キョウマであっても想像が及ばないほどだった。
「何があっても君自身は大丈夫だと思うけれどね。周囲の人間が心配だ」
「と、言いますと?」
「国家という物は自らの安全保障のためならば、一切手段を選ばない。本人の前で話すようなことでもないかもしれないが、ミライちゃんが狙われる可能性も考えたほうがいい」
「もしそんなことが起きたら、俺は自分に歯止めをかける自信がないですよ」
「無論私や三笠社長は、この国の上層部に働きかけて、色々と対策を練ってもらうようにしているが、それでも十分ではないだろう。君自身も十分に注意したまえ」
「了解しました」
不安を感じたのか、ミライが俺の手を握ってくる。
柔らかい。じわじわとその手のひらから、幸福感と熱が伝わってくる。
果たして俺は気を引き締めることができるだろうか。
「ま、そんときゃ俺を頼れ。俺も未来の超越職だからな」
「期待しとくよ」
「なんか、二人とも仲良くなったね」
「そうかぁ?」
「単なる腐れ縁だよ」
ニコニコとしているミライ。
嬉しそうだ。
「ま、戦力よりも心配なのは、ハニートラップだね」
暁博士がそう言った。
「え? ハニートラップ?」
「そうだぞ。君を下手に怒らせれば、世界が滅ぶ。そうなったら国防とか言ってる場合じゃない。

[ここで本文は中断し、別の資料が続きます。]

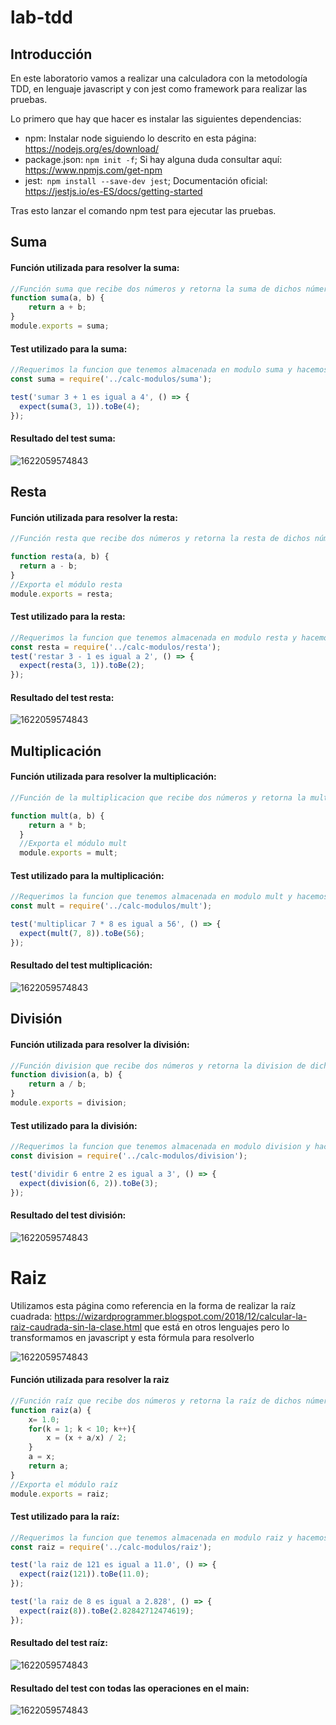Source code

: # lab-tdd
## Introducción
En este laboratorio vamos a realizar una calculadora con la metodología TDD, en lenguaje javascript y con jest como framework para realizar las pruebas. 

Lo primero que hay que hacer es instalar las siguientes dependencias:

- npm: Instalar node siguiendo lo descrito en esta página: https://nodejs.org/es/download/
- package.json: ```npm init -f```; Si hay alguna duda consultar aquí: https://www.npmjs.com/get-npm
- jest:``` npm install --save-dev jest```; Documentación oficial: https://jestjs.io/es-ES/docs/getting-started

Tras esto lanzar el comando npm test para ejecutar las pruebas.

## Suma

#### Función utilizada para resolver la suma:

```javascript
//Función suma que recibe dos números y retorna la suma de dichos números
function suma(a, b) { 
    return a + b;
}
module.exports = suma;
```

#### Test utilizado para la suma:

```javascript
//Requerimos la funcion que tenemos almacenada en modulo suma y hacemos el test dandole los valores correctos para la prueba
const suma = require('../calc-modulos/suma');

test('sumar 3 + 1 es igual a 4', () => {
  expect(suma(3, 1)).toBe(4);
});
```

#### Resultado del test suma:

![1622059574843](https://raw.githubusercontent.com/yoomismo/lab-tdd/main/src/testSuma.png)



## Resta

#### Función utilizada para resolver la resta:

```javascript
//Función resta que recibe dos números y retorna la resta de dichos números

function resta(a, b) {
  return a - b;
}
//Exporta el módulo resta 
module.exports = resta;
```

#### Test utilizado para la resta:

```javascript
//Requerimos la funcion que tenemos almacenada en modulo resta y hacemos el test dandole los valores correctos para la prueba
const resta = require('../calc-modulos/resta');
test('restar 3 - 1 es igual a 2', () => {
  expect(resta(3, 1)).toBe(2);
});
```

#### Resultado del test resta:

![1622059574843](https://raw.githubusercontent.com/yoomismo/lab-tdd/main/src/testResta.png)



## Multiplicación

#### Función utilizada para resolver la multiplicación:

```javascript
//Función de la multiplicacion que recibe dos números y retorna la mult de dichos números

function mult(a, b) {
    return a * b;
  }
  //Exporta el módulo mult
  module.exports = mult;
```

#### Test utilizado para la multiplicación:

```javascript
//Requerimos la funcion que tenemos almacenada en modulo mult y hacemos el test dandole los valores correctos para la prueba
const mult = require('../calc-modulos/mult');

test('multiplicar 7 * 8 es igual a 56', () => {
  expect(mult(7, 8)).toBe(56);
});
```

#### Resultado del test multiplicación:

![1622059574843](https://raw.githubusercontent.com/yoomismo/lab-tdd/main/src/testMultiplicacion.png)





## División

#### Función utilizada para resolver la división:

```javascript
//Función division que recibe dos números y retorna la division de dichos números
function division(a, b) { 
    return a / b;
}
module.exports = division;
```

#### Test utilizado para la división:

```javascript
//Requerimos la funcion que tenemos almacenada en modulo division y hacemos el test dandole los valores correctos para la prueba
const division = require('../calc-modulos/division');

test('dividir 6 entre 2 es igual a 3', () => {
  expect(division(6, 2)).toBe(3);
});
```

#### Resultado del test división:

![1622059574843](https://raw.githubusercontent.com/yoomismo/lab-tdd/main/src/testDivision.png)

# Raiz

Utilizamos esta página como referencia en la forma de realizar la raíz cuadrada: https://wizardprogrammer.blogspot.com/2018/12/calcular-la-raiz-caudrada-sin-la-clase.html que está en otros lenguajes pero lo transformamos en javascript y esta fórmula para resolverlo  

![1622059574843](https://raw.githubusercontent.com/yoomismo/lab-tdd/main/src/formula.png)



#### Función utilizada para resolver la raiz

```javascript
//Función raíz que recibe dos números y retorna la raíz de dichos números
function raiz(a) {
    x= 1.0;
    for(k = 1; k < 10; k++){
        x = (x + a/x) / 2;
    }
    a = x;
    return a;
}
//Exporta el módulo raíz
module.exports = raiz;
```

#### Test utilizado para la raíz:

```javascript
//Requerimos la funcion que tenemos almacenada en modulo raiz y hacemos el test dandole los valores correctos para la prueba
const raiz = require('../calc-modulos/raiz');

test('la raiz de 121 es igual a 11.0', () => {
  expect(raiz(121)).toBe(11.0);
});

test('la raiz de 8 es igual a 2.828', () => {
  expect(raiz(8)).toBe(2.82842712474619);
});
```

#### Resultado del test raíz:

![1622059574843](https://raw.githubusercontent.com/yoomismo/lab-tdd/main/src/testRaiz.png)

#### Resultado del test con todas las operaciones en el main:

![1622059574843](https://raw.githubusercontent.com/yoomismo/lab-tdd/main/src/testTodas.png)
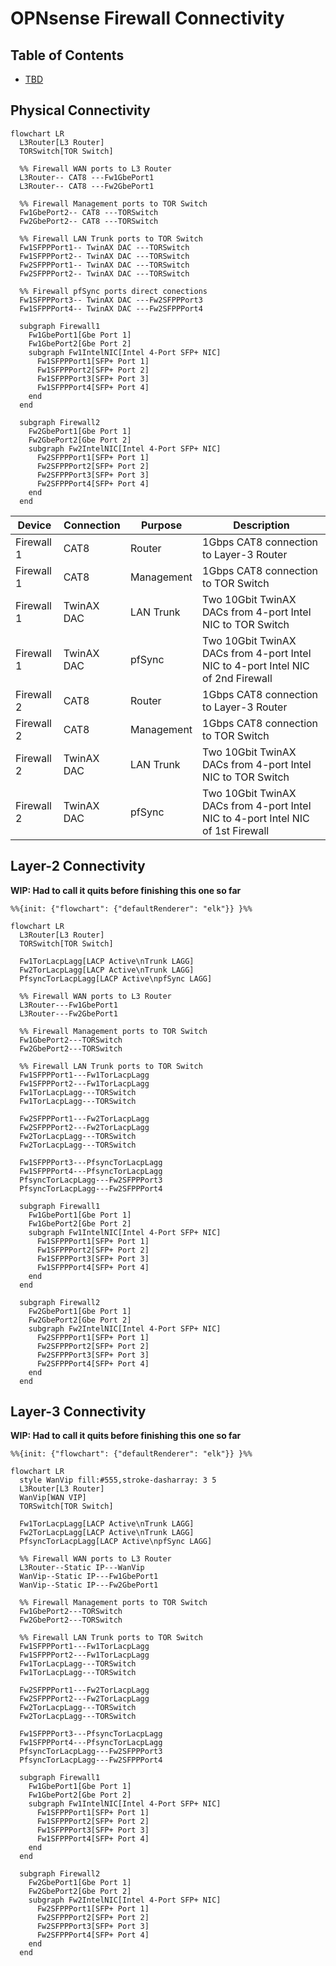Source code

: # OPNsense Firewall Connectivity

## Table of Contents

* [TBD](#)

## Physical Connectivity

```mermaid
flowchart LR
  L3Router[L3 Router]
  TORSwitch[TOR Switch]

  %% Firewall WAN ports to L3 Router
  L3Router-- CAT8 ---Fw1GbePort1
  L3Router-- CAT8 ---Fw2GbePort1

  %% Firewall Management ports to TOR Switch
  Fw1GbePort2-- CAT8 ---TORSwitch
  Fw2GbePort2-- CAT8 ---TORSwitch

  %% Firewall LAN Trunk ports to TOR Switch
  Fw1SFPPPort1-- TwinAX DAC ---TORSwitch
  Fw1SFPPPort2-- TwinAX DAC ---TORSwitch
  Fw2SFPPPort1-- TwinAX DAC ---TORSwitch
  Fw2SFPPPort2-- TwinAX DAC ---TORSwitch

  %% Firewall pfSync ports direct conections
  Fw1SFPPPort3-- TwinAX DAC ---Fw2SFPPPort3
  Fw1SFPPPort4-- TwinAX DAC ---Fw2SFPPPort4

  subgraph Firewall1
    Fw1GbePort1[Gbe Port 1]
    Fw1GbePort2[Gbe Port 2]
    subgraph Fw1IntelNIC[Intel 4-Port SFP+ NIC]
      Fw1SFPPPort1[SFP+ Port 1]
      Fw1SFPPPort2[SFP+ Port 2]
      Fw1SFPPPort3[SFP+ Port 3]
      Fw1SFPPPort4[SFP+ Port 4]
    end
  end

  subgraph Firewall2
    Fw2GbePort1[Gbe Port 1]
    Fw2GbePort2[Gbe Port 2]
    subgraph Fw2IntelNIC[Intel 4-Port SFP+ NIC]
      Fw2SFPPPort1[SFP+ Port 1]
      Fw2SFPPPort2[SFP+ Port 2]
      Fw2SFPPPort3[SFP+ Port 3]
      Fw2SFPPPort4[SFP+ Port 4]
    end
  end
```

| Device     | Connection | Purpose    | Description |
|-|-|-|-|
| Firewall 1 | CAT8       | Router     | 1Gbps CAT8 connection to Layer-3 Router |
| Firewall 1 | CAT8       | Management | 1Gbps CAT8 connection to TOR Switch |
| Firewall 1 | TwinAX DAC | LAN Trunk  | Two 10Gbit TwinAX DACs from 4-port Intel NIC to TOR Switch |
| Firewall 1 | TwinAX DAC | pfSync     | Two 10Gbit TwinAX DACs from 4-port Intel NIC to 4-port Intel NIC of 2nd Firewall |
| Firewall 2 | CAT8       | Router     | 1Gbps CAT8 connection to Layer-3 Router |
| Firewall 2 | CAT8       | Management | 1Gbps CAT8 connection to TOR Switch |
| Firewall 2 | TwinAX DAC | LAN Trunk  | Two 10Gbit TwinAX DACs from 4-port Intel NIC to TOR Switch |
| Firewall 2 | TwinAX DAC | pfSync     | Two 10Gbit TwinAX DACs from 4-port Intel NIC to 4-port Intel NIC of 1st Firewall |

## Layer-2 Connectivity

**WIP: Had to call it quits before finishing this one so far**

```mermaid
%%{init: {"flowchart": {"defaultRenderer": "elk"}} }%%

flowchart LR
  L3Router[L3 Router]
  TORSwitch[TOR Switch]

  Fw1TorLacpLagg[LACP Active\nTrunk LAGG]
  Fw2TorLacpLagg[LACP Active\nTrunk LAGG]
  PfsyncTorLacpLagg[LACP Active\npfSync LAGG]

  %% Firewall WAN ports to L3 Router
  L3Router---Fw1GbePort1
  L3Router---Fw2GbePort1

  %% Firewall Management ports to TOR Switch
  Fw1GbePort2---TORSwitch
  Fw2GbePort2---TORSwitch

  %% Firewall LAN Trunk ports to TOR Switch
  Fw1SFPPPort1---Fw1TorLacpLagg
  Fw1SFPPPort2---Fw1TorLacpLagg
  Fw1TorLacpLagg---TORSwitch
  Fw1TorLacpLagg---TORSwitch

  Fw2SFPPPort1---Fw2TorLacpLagg
  Fw2SFPPPort2---Fw2TorLacpLagg
  Fw2TorLacpLagg---TORSwitch
  Fw2TorLacpLagg---TORSwitch

  Fw1SFPPPort3---PfsyncTorLacpLagg
  Fw1SFPPPort4---PfsyncTorLacpLagg
  PfsyncTorLacpLagg---Fw2SFPPPort3
  PfsyncTorLacpLagg---Fw2SFPPPort4

  subgraph Firewall1
    Fw1GbePort1[Gbe Port 1]
    Fw1GbePort2[Gbe Port 2]
    subgraph Fw1IntelNIC[Intel 4-Port SFP+ NIC]
      Fw1SFPPPort1[SFP+ Port 1]
      Fw1SFPPPort2[SFP+ Port 2]
      Fw1SFPPPort3[SFP+ Port 3]
      Fw1SFPPPort4[SFP+ Port 4]
    end
  end

  subgraph Firewall2
    Fw2GbePort1[Gbe Port 1]
    Fw2GbePort2[Gbe Port 2]
    subgraph Fw2IntelNIC[Intel 4-Port SFP+ NIC]
      Fw2SFPPPort1[SFP+ Port 1]
      Fw2SFPPPort2[SFP+ Port 2]
      Fw2SFPPPort3[SFP+ Port 3]
      Fw2SFPPPort4[SFP+ Port 4]
    end
  end
```

## Layer-3 Connectivity

**WIP: Had to call it quits before finishing this one so far**

```mermaid
%%{init: {"flowchart": {"defaultRenderer": "elk"}} }%%

flowchart LR
  style WanVip fill:#555,stroke-dasharray: 3 5
  L3Router[L3 Router]
  WanVip[WAN VIP]
  TORSwitch[TOR Switch]

  Fw1TorLacpLagg[LACP Active\nTrunk LAGG]
  Fw2TorLacpLagg[LACP Active\nTrunk LAGG]
  PfsyncTorLacpLagg[LACP Active\npfSync LAGG]

  %% Firewall WAN ports to L3 Router
  L3Router--Static IP---WanVip
  WanVip--Static IP---Fw1GbePort1
  WanVip--Static IP---Fw2GbePort1

  %% Firewall Management ports to TOR Switch
  Fw1GbePort2---TORSwitch
  Fw2GbePort2---TORSwitch

  %% Firewall LAN Trunk ports to TOR Switch
  Fw1SFPPPort1---Fw1TorLacpLagg
  Fw1SFPPPort2---Fw1TorLacpLagg
  Fw1TorLacpLagg---TORSwitch
  Fw1TorLacpLagg---TORSwitch

  Fw2SFPPPort1---Fw2TorLacpLagg
  Fw2SFPPPort2---Fw2TorLacpLagg
  Fw2TorLacpLagg---TORSwitch
  Fw2TorLacpLagg---TORSwitch

  Fw1SFPPPort3---PfsyncTorLacpLagg
  Fw1SFPPPort4---PfsyncTorLacpLagg
  PfsyncTorLacpLagg---Fw2SFPPPort3
  PfsyncTorLacpLagg---Fw2SFPPPort4

  subgraph Firewall1
    Fw1GbePort1[Gbe Port 1]
    Fw1GbePort2[Gbe Port 2]
    subgraph Fw1IntelNIC[Intel 4-Port SFP+ NIC]
      Fw1SFPPPort1[SFP+ Port 1]
      Fw1SFPPPort2[SFP+ Port 2]
      Fw1SFPPPort3[SFP+ Port 3]
      Fw1SFPPPort4[SFP+ Port 4]
    end
  end

  subgraph Firewall2
    Fw2GbePort1[Gbe Port 1]
    Fw2GbePort2[Gbe Port 2]
    subgraph Fw2IntelNIC[Intel 4-Port SFP+ NIC]
      Fw2SFPPPort1[SFP+ Port 1]
      Fw2SFPPPort2[SFP+ Port 2]
      Fw2SFPPPort3[SFP+ Port 3]
      Fw2SFPPPort4[SFP+ Port 4]
    end
  end
```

となると取る手段は、強引なモノより穏便なモノにせざるを得ない」
「そ、それがハニートラップですか?」
「ああ。君は思春期の男子だからな。プロの手練手管に耐えられるかどうか」
「キョウマ君」
「何でしょうか」
何かミライが、怖い。
冷気を発しているかのようだ。
「ハニートラップになんか引っかかったりしないよね?」
「もちろんです!!」
これ、ハニトラに引っかかったら間接的に命の危機なんじゃないか?
□
「頼まれてくれるかな?」
「総理の頼みとあらば」
スーツを着た初老の男に頭を下げるのは、一人の少女だ。
美しい少女だった。
腰まで伸ばした艶やかな黒い髪。宝石めいた黒い瞳。
百人のうち百人が美少女だと思うような容姿だった。
初老の男の名前は、丸岡ヨウスケ。
少女の名前は、幽玄坂ヒバリ。
「この時代は、個人の保有する武力が、国の行く末どころか世界の存亡をも左右する時代だ」
総理は語る。
単独で一国の軍隊をも上回る武力を保有吸うこともある、超越職。
あるいはそれすらも凌駕する『ネームド』。
全人類の上位0.1パーセントが世界の命運を左右する時代。
そんな酷烈な時代においてなお、総理の座を獲得した男は言う。
「特にこの度『万病の覇王』というジョブに就いた、恐神キョウマ君に関していえば、彼がタクトを振ればそのまま人類は滅亡しかねないほどの潜在的脅威となっている」
「そんな彼をどうにかして、この国の制御下に置くのが今回の私の目的ですね?」
「そうだ。……はっきり言おう。どんな手段を使っても構わない。何としてでも彼を篭絡してきてくれ」
「承知いたしました。総理。私の持ちうるすべてでかの御方を手に入れて見せますわ」
「この国の制御下に置くということ自体が、彼自身の命を守ることにもつながる。浮いた駒だとみなされれば、ありとあらゆる国が彼の獲得に死力を尽くすだろうからね」
「
「ああ。そしてその全てが彼を穏便な方法で従えようと考えているわけではないはずだ。国によっては、抹殺も視野に入れているはずだ」
「由々しき事態ですね」
「だからこそ、君の、『剣姫』の力が必要なんだ」
齢10にして超越職に至った、史上屈指の天才を前に総理は頭を下げた。
「どうか、この国の未来のために。よろしく頼む」
「かしこまりました」
そうして一人の少女が、この国のために動き出した。
そんな彼女が少年に会うことによってどうなるのか。
ソレはまだ誰も知る由もなかった。